All four also tell stories of parents who divorced or separated — a parent entered a different-sex relationship, had children, then later began having same-sex relationships. Though some of them were raised for some period of time by a same-sex couple, it was only after the trauma of their birth parents’ separation. This is an identical tactic as was used in the widely-debunked study conducted by Mark Regnerus, which claimed to demonstrate inferior results for same-sex parenting by using the experiences of kids from split parents to implicate committed same-sex couples raising children together. Some of their stories also prey on anti-gay stereotypes because of experiences of physical and sexual abuse from their gay parent. In reality, because same-sex families are more likely to be planned, studies suggest those couples are actually less likely to abuse their children.

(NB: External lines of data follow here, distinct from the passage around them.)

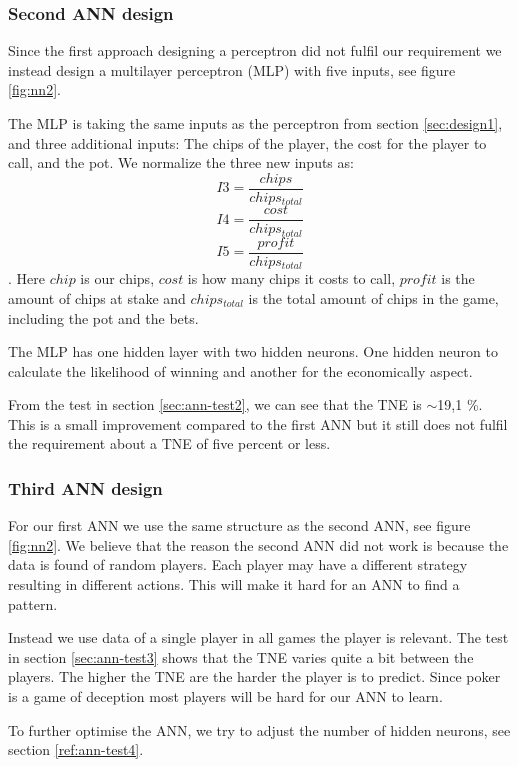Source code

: \subsubsection{Second ANN design}
\label{sec:design2}
Since the first approach designing a perceptron did not fulfil our requirement we instead design a multilayer perceptron (MLP) with five inputs, see figure \ref{fig:nn2}.

The MLP is taking the same inputs as the perceptron from section \ref{sec:design1}, and three additional inputs: The chips of the player, the cost for the player to call, and the pot. We normalize the three new inputs as: \[I3 = \frac{chips}{chips_{total}}\] \[I4 = \frac{cost}{chips_{total}}\] \[I5 = \frac{profit}{chips_{total}}\]. 
Here $chip$ is our chips, $cost$ is how many chips it costs to call, $profit$ is the amount of chips at stake and $chips_{total}$ is the total amount of chips in the game, including the pot and the bets.

The MLP has one hidden layer with two hidden neurons. One hidden neuron to calculate the likelihood of winning and another for the economically aspect.



From the test in section \ref{sec:ann-test2}, we can see that the TNE is $\sim$19,1 \%. This is a small improvement compared to the first ANN but it still does not fulfil the requirement about a TNE of five percent or less. 

\subsubsection{Third ANN design}
\label{sec:design3}
For our first ANN we use the same structure as the second ANN, see figure \ref{fig:nn2}. We believe that the reason the second ANN did not work is because the data is found of random players. Each player may have a different strategy resulting in different actions. This will make it hard for an ANN to find a pattern. 

Instead we use data of a single player in all games the player is relevant. The test in section \ref{sec:ann-test3} shows that the TNE varies quite a bit between the players. The higher the TNE are the harder the player is to predict. Since poker is a game of deception most players will be hard for our ANN to learn.

To further optimise the ANN, we try to adjust the number of hidden neurons, see section \ref{ref:ann-test4}.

Lopez claims to be cataloging more stories from similar bitter children of a gay parent, but he reports that many “do not want to reveal their names or even have their stories recorded” because they fear backlash from LGBT activists. While he may know of “dozens,” there are thousands of children who are quite openly telling of their positive experiences with LGBT parents. The organization COLAGE is helping network children across the country with LGBT parents to “nurture and empower each other.” In 2013, the Family Equality Council launched “The Outspoken Generation” project, inviting these children to be loud and proud about their families. Compared to just a handful of bitter adults, literally hundreds of their stories have been incorporated into amicus briefs in court cases supporting marriage equality. Hear some of their stories:

These kids are leading normal childhoods, burdened only by the anti-LGBT shame and stigma that their families face. It’s the very same shame and stigma that adults like Lopez, Klein, Stefanowicz, Faust, and their ilk are promoting with their stories when adoption isn’t even a matter the courts before the courts.